What you are asked to do
Copy every line of the material precisely.

Information given

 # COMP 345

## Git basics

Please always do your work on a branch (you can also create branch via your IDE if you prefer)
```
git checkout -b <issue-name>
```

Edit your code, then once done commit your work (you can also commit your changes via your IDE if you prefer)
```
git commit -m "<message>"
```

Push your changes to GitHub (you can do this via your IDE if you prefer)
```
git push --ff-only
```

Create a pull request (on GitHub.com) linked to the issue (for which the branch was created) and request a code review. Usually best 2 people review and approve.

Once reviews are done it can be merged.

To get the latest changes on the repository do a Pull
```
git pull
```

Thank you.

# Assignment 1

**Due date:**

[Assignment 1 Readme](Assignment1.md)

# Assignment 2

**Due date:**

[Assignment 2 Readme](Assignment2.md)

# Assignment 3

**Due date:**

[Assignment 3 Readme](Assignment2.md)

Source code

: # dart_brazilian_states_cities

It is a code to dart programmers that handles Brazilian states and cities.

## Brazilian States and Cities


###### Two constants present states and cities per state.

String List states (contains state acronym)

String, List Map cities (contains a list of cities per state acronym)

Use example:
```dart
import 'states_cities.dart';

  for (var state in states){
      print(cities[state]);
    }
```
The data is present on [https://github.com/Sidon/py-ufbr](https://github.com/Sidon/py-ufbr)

Task result
 # COMP 345

## Git basics

Please always do your work on a branch (you can also create branch via your IDE if you prefer)
```
git checkout -b <issue-name>
```

Edit your code, then once done commit your work (you can also commit your changes via your IDE if you prefer)
```
git commit -m "<message>"
```

Push your changes to GitHub (you can do this via your IDE if you prefer)
```
git push --ff-only
```

Create a pull request (on GitHub.com) linked to the issue (for which the branch was created) and request a code review. Usually best 2 people review and approve.

Once reviews are done it can be merged.

To get the latest changes on the repository do a Pull
```
git pull
```

Thank you.

# Assignment 1

**Due date:**

[Assignment 1 Readme](Assignment1.md)

# Assignment 2

**Due date:**

[Assignment 2 Readme](Assignment2.md)

# Assignment 3

**Due date:**

[Assignment 3 Readme](Assignment2.md)

Source code

: # dart_brazilian_states_cities

It is a code to dart programmers that handles Brazilian states and cities.

## Brazilian States and Cities


###### Two constants present states and cities per state.

String List states (contains state acronym)

String, List Map cities (contains a list of cities per state acronym)

Use example:
```dart
import 'states_cities.dart';

  for (var state in states){
      print(cities[state]);
    }
```
The data is present on [https://github.com/Sidon/py-ufbr](https://github.com/Sidon/py-ufbr)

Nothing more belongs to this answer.